### [EXERCISE DIRECTIONS]
Determine how many lines of the entries contain "glVertexAttribPointer". Reply with that number alone.

### [PROVIDED INFORMATION]

[Start of section]

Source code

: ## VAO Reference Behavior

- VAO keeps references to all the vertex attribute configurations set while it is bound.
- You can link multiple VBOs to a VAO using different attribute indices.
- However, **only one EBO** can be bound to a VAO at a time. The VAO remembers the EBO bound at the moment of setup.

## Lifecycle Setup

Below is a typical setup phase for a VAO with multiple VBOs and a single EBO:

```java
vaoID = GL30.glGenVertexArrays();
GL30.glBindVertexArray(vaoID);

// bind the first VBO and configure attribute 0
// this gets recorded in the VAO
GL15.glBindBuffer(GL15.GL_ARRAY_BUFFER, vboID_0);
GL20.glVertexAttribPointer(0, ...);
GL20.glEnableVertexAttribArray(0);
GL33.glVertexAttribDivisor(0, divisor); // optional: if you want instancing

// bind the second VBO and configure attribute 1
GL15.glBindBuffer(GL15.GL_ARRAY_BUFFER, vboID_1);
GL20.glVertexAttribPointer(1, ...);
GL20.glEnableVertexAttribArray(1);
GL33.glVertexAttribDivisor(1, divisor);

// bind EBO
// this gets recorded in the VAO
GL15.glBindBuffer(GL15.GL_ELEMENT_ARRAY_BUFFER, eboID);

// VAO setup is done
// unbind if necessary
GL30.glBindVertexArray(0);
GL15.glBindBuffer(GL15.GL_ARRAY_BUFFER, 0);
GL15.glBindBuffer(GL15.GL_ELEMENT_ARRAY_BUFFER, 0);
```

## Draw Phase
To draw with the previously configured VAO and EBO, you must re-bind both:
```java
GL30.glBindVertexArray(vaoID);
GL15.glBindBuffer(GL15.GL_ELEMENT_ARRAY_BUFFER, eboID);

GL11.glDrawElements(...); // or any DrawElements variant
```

[End of section]

### [ANSWER BOX]
2